● WHAT THIS TASK INVOLVES: Among the records below, find the lines that contain "permission" and copy each of them.

(Document images with source code)
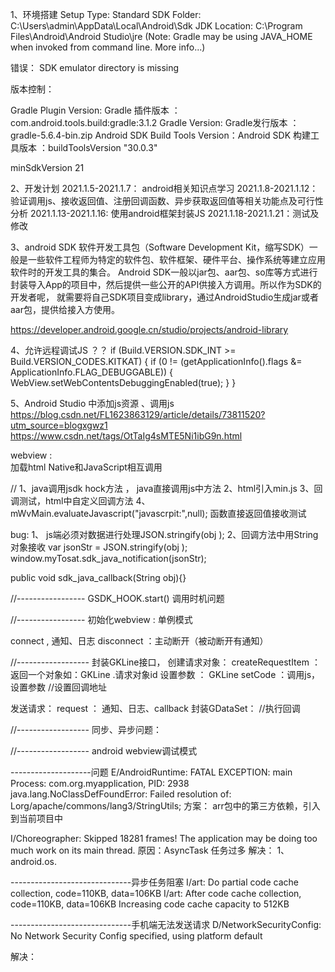 1、环境搭建
Setup Type: Standard
SDK Folder: C:\Users\admin\AppData\Local\Android\Sdk
JDK Location: C:\Program Files\Android\Android Studio\jre (Note: Gradle may be using JAVA_HOME when invoked from command line. More info...)

错误：
SDK emulator directory is missing

版本控制：

Gradle Plugin Version: Gradle 插件版本  ：com.android.tools.build:gradle:3.1.2
Gradle Version: Gradle发行版本 ：gradle-5.6.4-bin.zip
Android SDK Build Tools Version：Android SDK 构建工具版本  ：buildToolsVersion "30.0.3"

minSdkVersion 21

2、开发计划
2021.1.5-2021.1.7：  android相关知识点学习
2021.1.8-2021.1.12：验证调用js、接收返回值、注册回调函数、异步获取返回值等相关功能点及可行性分析
2021.1.13-2021.1.16: 使用android框架封装JS
2021.1.18-2021.1.21：测试及修改

3、android SDK
软件开发工具包（Software Development Kit，缩写SDK）一般是一些软件工程师为特定的软件包、软件框架、硬件平台、操作系统等建立应用软件时的开发工具的集合。
Android SDK一般以jar包、aar包、so库等方式进行封装导入App的项目中，然后提供一些公开的API供接入方调用。所以作为SDK的开发者呢，
就需要将自己SDK项目变成library，通过AndroidStudio生成jar或者aar包，提供给接入方使用。

https://developer.android.google.cn/studio/projects/android-library

4、允许远程调试JS ？？
 if (Build.VERSION.SDK_INT >= Build.VERSION_CODES.KITKAT) {
            if (0 != (getApplicationInfo().flags &= ApplicationInfo.FLAG_DEBUGGABLE)) {
                WebView.setWebContentsDebuggingEnabled(true);
            }
        }


5、Android Studio 中添加js资源  、调用js
https://blog.csdn.net/FL1623863129/article/details/73811520?utm_source=blogxgwz1
https://www.csdn.net/tags/OtTaIg4sMTE5Ni1ibG9n.html



webview :  
	加载html
	Native和JavaScript相互调用

//
1、java调用jsdk hock方法 ， java直接调用js中方法
2、html引入min.js
3、回调测试，html中自定义回调方法
4、mWvMain.evaluateJavascript("javascrpit:",null);  函数直接返回值接收测试

bug:   1、 js端必须对数据进行处理JSON.stringify(obj ); 2、回调方法中用String对象接收
    var jsonStr = JSON.stringify(obj );
    window.myTosat.sdk_java_notification(jsonStr);

public void sdk_java_callback(String obj){}


//-----------------
GSDK_HOOK.start() 调用时机问题

//-----------------
初始化webview : 单例模式

connect ,    通知、日志
disconnect ：主动断开（被动断开有通知）

//------------------
封装GKLine接口，
创建请求对象：
	createRequestItem ： 返回一个对象如：GKLine .请求对象id
设置参数 ：
	 GKLine setCode ：调用js，设置参数
//设置回调地址
	
发送请求：
	request  ：  通知、日志、callback 
封装GDataSet：
	//执行回调


//------------------
同步、异步问题：

//------------------
android webview调试模式

--------------------问题
E/AndroidRuntime: FATAL EXCEPTION: main
    Process: com.org.myapplication, PID: 2938
    java.lang.NoClassDefFoundError: Failed resolution of: Lorg/apache/commons/lang3/StringUtils;
方案： arr包中的第三方依赖，引入到当前项目中


I/Choreographer: Skipped 18281 frames!  The application may be doing too much work on its main thread.
原因：AsyncTask 任务过多
解决：
1、android.os.	


------------------------------异步任务阻塞
I/art: Do partial code cache collection, code=110KB, data=106KB
I/art: After code cache collection, code=110KB, data=106KB
    Increasing code cache capacity to 512KB

------------------------------手机端无法发送请求
D/NetworkSecurityConfig: No Network Security Config specified, using platform default

解决：

<uses-permission android:name="android.permission.ACCESS_WIFI_STATE"/>
<uses-permission android:name="android.permission.INTERNET" />
<uses-permission android:name="android.permission.ACCESS_NETWORK_STATE" />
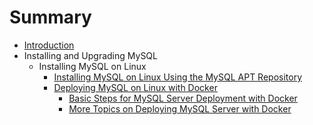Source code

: # Summary

* [Introduction](README.md)
* Installing and Upgrading MySQL
    * Installing MySQL on Linux
        * [Installing MySQL on Linux Using the MySQL APT Repository](linux-installation-apt-repo.md)
        * [Deploying MySQL on Linux with Docker](linux-installation-docker.md)
            * [Basic Steps for MySQL Server Deployment with Docker](docker-mysql-getting-started.md)
            * [
More Topics on Deploying MySQL Server with Docker](docker-mysql-more-topics.md)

● WRITTEN SOLUTION:
<uses-permission android:name="android.permission.ACCESS_WIFI_STATE"/>
<uses-permission android:name="android.permission.INTERNET" />
<uses-permission android:name="android.permission.ACCESS_NETWORK_STATE" />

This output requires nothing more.